Communication is key in establishing healthy relationships, platonic or otherwise. It’s odd then that so many of us are terrible at conveying our feelings to someone whom we might have an issue with.
I spend little time fretting over what other people say about me when I’m not there to defend myself. However, I’m not going to say that there isn’t a part of me that is a little bothered that so many of us are incapable of resolving differences.
When I was 23 perhaps I was more interested in playing games and being spiteful, but at 33 I’ve grown into what I believe to be a capable and responsible adult who establishes healthy and progressive relationships.
Disagreements are a part of life and they’re going to happen. It’s how we cope with them that determines the strength of our character.
As I get older I’m realizing how little self-awareness other people have. If we can’t be introspective and be honest about our flaws how can we have compassion and empathy for each other? I can’t imagine going about my day negatively impacting people’s live and not feel at least a tinge of guilt about it. By confronting our inadequacies we can work at improving them, and by doing so we strengthen our relationships with the people we interact with on a daily basis.
I’m not trying to say that I’m a terribly self-aware person myself. I think I’m better at it then most people, and I take a moment each day to reflect on what I could do to improve tomorrow.
I’ve told this story before but I will tell it again for those who haven’t heard it. Elementary school for a gay kid was pretty rough and I was mercilessly bullied. There were days when I feared going to school. By grade eight I was an outcast and often ate my lunches alone. According to my classmates I was androgynous, sexless, an “it”.

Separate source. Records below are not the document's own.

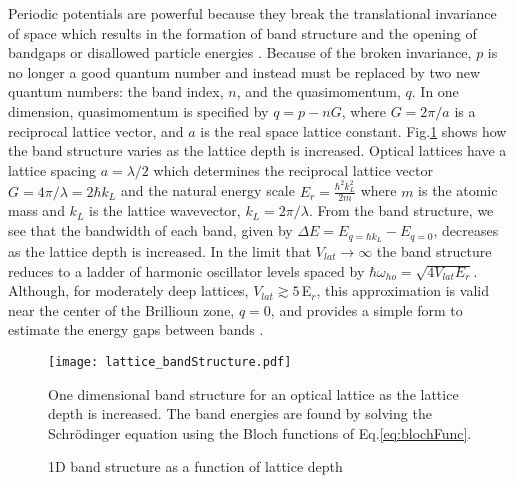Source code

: Periodic potentials are powerful because they break the translational invariance of space which results in the formation of band structure and the opening of bandgaps or disallowed particle energies \cite{Ashcroft1976}. Because of the broken invariance, $p$ is no longer a good quantum number and instead must be replaced by two new quantum numbers: the band index, $n$, and the quasimomentum, $q$. In one dimension, quasimomentum is specified by $q = p - nG$, where $G=2\pi/a$ is a reciprocal lattice vector, and $a$ is the real space lattice constant. Fig.\;\ref{fig:bandStructure} shows how the band structure varies as the lattice depth is increased. Optical lattices have a lattice spacing $a = \lambda /2$ which determines the reciprocal lattice vector $G = 4\pi / \lambda = 2 \hbar k_L$ and the natural energy scale $E_r = \frac{\hbar^2 k_L^2}{2m}$ where $m$ is the atomic mass and $k_L$ is the lattice wavevector, $k_L = 2\pi / \lambda$. From the band structure, we see that the bandwidth of each band, given by $\Delta E = E_{q=\hbar k_L} - E_{q=0}$, decreases as the lattice depth is increased. In the limit that $V_{lat}\!\rightarrow\!\infty$ the band structure reduces to a ladder of harmonic oscillator levels spaced by $\hbar \omega_{ho} = \sqrt{4 V_{lat} E_r}$. Although, for moderately deep lattices, $V_{lat} \gtrsim 5\,$E$_r$, this approximation is valid near the center of the Brillioun zone, $q = 0$, and provides a simple form to estimate the energy gaps between bands \cite{Jaksch1998,Jaksch2005}.


\begin{figure} \label{fig:bandStructure}
	\centerline{
	\texttt{[image: lattice\_bandStructure.pdf]}}
	\caption{1D band structure as a function of lattice depth}{One dimensional band structure for an optical lattice as the lattice depth is increased. The band energies are found by solving the Schr\"{o}dinger equation using the Bloch functions of Eq.\;\ref{eq:blochFunc}.}
\end{figure}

One day a new student arrived and we became bosom buddies, but predictably my classmates decided to make him their new target. Somehow I reasoned that if I joined them, I had a chance at climbing the social ladder, and so one day one of the bullies influenced me into putting a “reject” sign on the new kid’s back. I was so desperate to be accepted by these jerks that I did it, and my new friend was so embarrassed that he didn’t return to school for a whole week.

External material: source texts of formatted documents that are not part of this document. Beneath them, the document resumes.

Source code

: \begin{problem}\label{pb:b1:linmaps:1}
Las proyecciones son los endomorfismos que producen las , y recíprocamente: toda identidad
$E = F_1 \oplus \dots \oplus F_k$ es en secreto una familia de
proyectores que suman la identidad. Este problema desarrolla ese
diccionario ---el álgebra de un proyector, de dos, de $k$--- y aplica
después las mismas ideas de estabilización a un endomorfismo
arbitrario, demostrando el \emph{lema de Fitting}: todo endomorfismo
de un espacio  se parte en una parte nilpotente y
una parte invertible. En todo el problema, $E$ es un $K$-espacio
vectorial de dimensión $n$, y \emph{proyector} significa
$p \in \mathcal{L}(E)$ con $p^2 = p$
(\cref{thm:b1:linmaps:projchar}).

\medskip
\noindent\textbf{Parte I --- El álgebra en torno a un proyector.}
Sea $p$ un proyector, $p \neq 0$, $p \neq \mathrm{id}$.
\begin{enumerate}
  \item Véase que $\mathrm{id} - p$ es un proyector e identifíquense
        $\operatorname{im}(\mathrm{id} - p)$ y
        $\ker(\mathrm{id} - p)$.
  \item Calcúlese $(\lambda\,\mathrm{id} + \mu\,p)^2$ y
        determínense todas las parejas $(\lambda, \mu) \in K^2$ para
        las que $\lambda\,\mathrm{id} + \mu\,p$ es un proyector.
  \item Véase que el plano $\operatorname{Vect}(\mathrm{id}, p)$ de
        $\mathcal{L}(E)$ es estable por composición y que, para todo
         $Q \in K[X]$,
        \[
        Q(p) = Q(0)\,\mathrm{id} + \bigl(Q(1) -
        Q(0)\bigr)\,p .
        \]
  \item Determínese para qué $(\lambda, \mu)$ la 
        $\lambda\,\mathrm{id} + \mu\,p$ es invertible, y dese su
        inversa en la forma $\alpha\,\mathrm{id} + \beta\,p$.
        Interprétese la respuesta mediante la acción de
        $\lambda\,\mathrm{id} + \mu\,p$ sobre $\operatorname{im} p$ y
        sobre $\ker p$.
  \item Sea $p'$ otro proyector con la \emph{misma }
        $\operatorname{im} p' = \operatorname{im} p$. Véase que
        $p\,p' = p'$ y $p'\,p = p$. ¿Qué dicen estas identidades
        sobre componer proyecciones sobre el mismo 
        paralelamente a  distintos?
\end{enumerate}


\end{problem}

Understandably he never spoke to me again, and I have lived with the shame of that incident my whole life. It did nothing to improve my rank in the social order, and I went back to being a “faggot” soon after. I’m not proud of what I did, and I never even apologized to him, that’s how much of a coward I was at the time. But what it did teach me is that treating him the way that I did only made me feel worse. No matter how much I was bullied, I always felt better being nice.
Most people would simply continue fighting mean-spirited people by being mean-spirited themselves. But those people often lack the skills to be leaders in their own lives, and are worthy of as much compassion as the rest of us, even though they often take kindness for granted.
A self-aware person will always look at a conflict and think about how they could have improved the outcome. That’s testament to a well-adjusted person, but some can argue the opposite.
What the hell am I talking about? I hope you got something out of this stream-of-consciousness.